Bethel’s words refer specifically to the Bahamas, but with one minor tweak, they speak to the contemporary U.S. context as well. Except for South Florida, Haitian immigration is not a hot button issue in the U.S., though immigration in general clearly is.
I do think that the U.S. (and most every other nation-state in the Americas) needs more dialogue on race and more interaction across racial and ethnic lines. However, for those interested in a society based on equality and where race doesn’t matter, we also need to talk differently about race.
In his History of Sexuality series, one of Michel Foucault’s important arguments was against what he called the “repressive hypothesis,” proponents of which argue that to be sexually liberated, we need to talk more about sexuality in order to eliminate sexual repression. Foucault pointed out that in western culture people talk endlessly about sexuality, but in ways that pretend to not talk about it, or which express distaste (a good example would be the countless news editorials from about ten years ago which professed to be tired of speaking of the Monica Lewinsky – Bill Clinton scandal and then proceeded to discuss it at length), and ultimately in ways that subject some, such as women (though Foucault doesn’t acknowledge that so much) and homosexuals.
Foucault’s point was that there’s little reason to hope that simply talking more about sex and sexuality would liberate anyone – at least not unless the content of the discourse also changed. In the U.S. and elsewhere, we face an analogous situation with regard to race. In the U.S., we talk quite a bit about race, but mainly in ways that don’t transform the basic premises of people’s discourse.
Recently, there’s been endless high profile discussion in the U.S. about immigration, especially undocumented/illegal immigration, and about Don Imus’ racist comments about the Rutgers’ women’s college basketball team. Most of the conversation consists of continuous (and usually simplistic) rehashing of a few basic themes, though. Immigrants are a threat to the American way of life vs. immigrants make the American way of life possible. Don Imus’ comments were racist vs. Don Imus has an inalienable right to free speech.
More of the same sort of discourse won’t change much. How to talk about race differently, though? I don’t have a blueprint, but I do know that we need to discourse differently on race if we’re to move toward a society where race actually matters less. I do have a couple suggestions:
1. More of the mingling that Bethel seems to be looking for would help – so long as it’s done with an open mind, lest it actually be counter-productive.
2. We can each individually try to talk about race differently. Counter arguments to racist propositions are important and necessary, but so are arguments that change the shape of the debate altogether.
To take again the immigration and Imus examples, discourse which simply presents the goals, motivations, aspirations, and experiences of immigrants could help make the discussion less about “aliens,” and perhaps at least ratchet down support for the most hate filled anti-immigrant screeds.

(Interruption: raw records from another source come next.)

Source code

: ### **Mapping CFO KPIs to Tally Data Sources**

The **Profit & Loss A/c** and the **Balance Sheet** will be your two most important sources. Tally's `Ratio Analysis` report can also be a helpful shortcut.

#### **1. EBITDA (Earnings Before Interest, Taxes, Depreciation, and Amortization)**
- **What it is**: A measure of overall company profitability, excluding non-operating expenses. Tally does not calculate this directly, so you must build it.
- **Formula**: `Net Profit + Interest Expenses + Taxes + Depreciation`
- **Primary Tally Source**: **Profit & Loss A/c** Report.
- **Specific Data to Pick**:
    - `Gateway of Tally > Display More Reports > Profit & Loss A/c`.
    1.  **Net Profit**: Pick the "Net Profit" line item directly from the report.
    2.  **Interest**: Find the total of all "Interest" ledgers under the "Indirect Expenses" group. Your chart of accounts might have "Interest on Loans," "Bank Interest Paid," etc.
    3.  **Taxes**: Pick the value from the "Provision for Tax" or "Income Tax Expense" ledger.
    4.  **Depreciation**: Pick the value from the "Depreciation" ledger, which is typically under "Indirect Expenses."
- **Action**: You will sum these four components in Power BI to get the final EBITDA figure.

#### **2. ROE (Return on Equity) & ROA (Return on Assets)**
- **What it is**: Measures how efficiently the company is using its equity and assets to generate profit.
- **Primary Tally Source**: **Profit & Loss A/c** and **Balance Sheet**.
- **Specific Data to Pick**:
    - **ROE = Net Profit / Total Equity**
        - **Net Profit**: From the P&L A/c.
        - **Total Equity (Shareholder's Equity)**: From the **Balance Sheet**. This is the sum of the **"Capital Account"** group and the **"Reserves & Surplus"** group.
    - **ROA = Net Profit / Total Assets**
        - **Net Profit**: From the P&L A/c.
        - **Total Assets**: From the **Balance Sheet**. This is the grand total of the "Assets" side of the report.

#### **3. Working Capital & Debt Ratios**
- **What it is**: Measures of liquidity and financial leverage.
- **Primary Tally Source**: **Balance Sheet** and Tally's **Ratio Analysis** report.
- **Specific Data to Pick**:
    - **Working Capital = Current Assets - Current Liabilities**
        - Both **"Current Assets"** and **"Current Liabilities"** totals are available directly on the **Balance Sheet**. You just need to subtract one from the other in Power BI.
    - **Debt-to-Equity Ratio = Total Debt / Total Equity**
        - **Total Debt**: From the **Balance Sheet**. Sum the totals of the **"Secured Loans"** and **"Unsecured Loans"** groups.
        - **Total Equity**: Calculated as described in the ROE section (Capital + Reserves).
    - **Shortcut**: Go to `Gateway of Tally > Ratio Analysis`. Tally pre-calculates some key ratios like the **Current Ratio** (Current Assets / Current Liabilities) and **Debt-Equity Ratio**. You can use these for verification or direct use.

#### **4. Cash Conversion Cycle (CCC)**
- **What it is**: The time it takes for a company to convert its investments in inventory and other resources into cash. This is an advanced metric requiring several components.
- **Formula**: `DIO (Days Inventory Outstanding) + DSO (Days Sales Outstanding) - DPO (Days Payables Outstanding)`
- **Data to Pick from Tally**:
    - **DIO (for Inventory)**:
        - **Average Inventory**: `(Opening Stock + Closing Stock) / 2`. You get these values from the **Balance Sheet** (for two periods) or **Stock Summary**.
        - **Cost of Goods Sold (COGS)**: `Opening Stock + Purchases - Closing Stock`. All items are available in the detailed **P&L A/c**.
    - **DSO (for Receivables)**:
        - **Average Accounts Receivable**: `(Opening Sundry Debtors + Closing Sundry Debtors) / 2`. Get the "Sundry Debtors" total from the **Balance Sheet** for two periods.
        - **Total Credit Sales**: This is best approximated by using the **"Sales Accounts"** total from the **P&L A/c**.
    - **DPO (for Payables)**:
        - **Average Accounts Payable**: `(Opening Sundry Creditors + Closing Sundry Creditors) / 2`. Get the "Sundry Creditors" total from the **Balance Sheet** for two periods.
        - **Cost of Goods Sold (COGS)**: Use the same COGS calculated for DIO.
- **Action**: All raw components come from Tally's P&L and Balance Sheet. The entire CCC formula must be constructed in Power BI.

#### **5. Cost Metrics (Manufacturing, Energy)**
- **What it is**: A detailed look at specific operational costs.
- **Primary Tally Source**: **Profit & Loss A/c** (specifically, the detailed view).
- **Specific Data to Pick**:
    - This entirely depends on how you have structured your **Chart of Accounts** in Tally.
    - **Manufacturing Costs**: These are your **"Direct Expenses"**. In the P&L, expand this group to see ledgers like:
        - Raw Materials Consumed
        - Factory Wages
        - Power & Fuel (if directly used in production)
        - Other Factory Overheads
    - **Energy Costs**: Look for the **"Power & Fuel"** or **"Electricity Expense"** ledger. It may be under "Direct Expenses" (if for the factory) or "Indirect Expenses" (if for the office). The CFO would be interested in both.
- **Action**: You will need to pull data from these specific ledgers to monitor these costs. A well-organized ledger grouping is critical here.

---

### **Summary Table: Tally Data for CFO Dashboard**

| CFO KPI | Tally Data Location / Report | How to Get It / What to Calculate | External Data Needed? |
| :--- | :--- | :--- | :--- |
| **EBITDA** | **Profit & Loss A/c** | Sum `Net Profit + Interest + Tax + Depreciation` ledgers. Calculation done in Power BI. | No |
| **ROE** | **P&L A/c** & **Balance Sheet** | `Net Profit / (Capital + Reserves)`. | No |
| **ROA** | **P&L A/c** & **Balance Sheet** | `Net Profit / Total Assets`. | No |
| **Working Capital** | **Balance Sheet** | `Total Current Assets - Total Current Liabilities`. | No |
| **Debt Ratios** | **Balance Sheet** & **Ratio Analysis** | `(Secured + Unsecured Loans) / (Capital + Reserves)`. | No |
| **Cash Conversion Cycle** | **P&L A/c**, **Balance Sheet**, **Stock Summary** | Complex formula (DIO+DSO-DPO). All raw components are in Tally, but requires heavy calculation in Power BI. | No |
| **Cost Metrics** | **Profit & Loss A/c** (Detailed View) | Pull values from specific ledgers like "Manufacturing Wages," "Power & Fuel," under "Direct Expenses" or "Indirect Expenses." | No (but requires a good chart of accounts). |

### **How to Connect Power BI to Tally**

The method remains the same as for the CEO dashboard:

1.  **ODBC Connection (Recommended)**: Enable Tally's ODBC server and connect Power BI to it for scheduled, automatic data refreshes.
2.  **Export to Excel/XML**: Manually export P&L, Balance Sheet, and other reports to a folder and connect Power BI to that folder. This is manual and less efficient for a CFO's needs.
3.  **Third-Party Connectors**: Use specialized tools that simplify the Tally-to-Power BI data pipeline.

As for the Imus affair, most debate has seemed to miss the point to me. I’d suggest instead an argument that takes something like the following form: Obviously Imus has an inalienable right to free speech, including to say stupid, offensive things. Just as obviously, the corporation he worked for, as a private entity, has the same right, including to not be associated any longer with his speech, and other citizens have the same right to express disgust and anger at him. Now, why would he want to say what he did? What does the whole affair say about him or anyone else?
Again, I don’t claim to have a blueprint for how to go about engaging in a different sort of discourse on race, one that works more to open up dialogue and understanding and less to subject people (in Foucault's sense of discourse and subjection). I do know that when our public debate takes the form of people yelling the same things back and forth, more of the same isn’t going to change anything.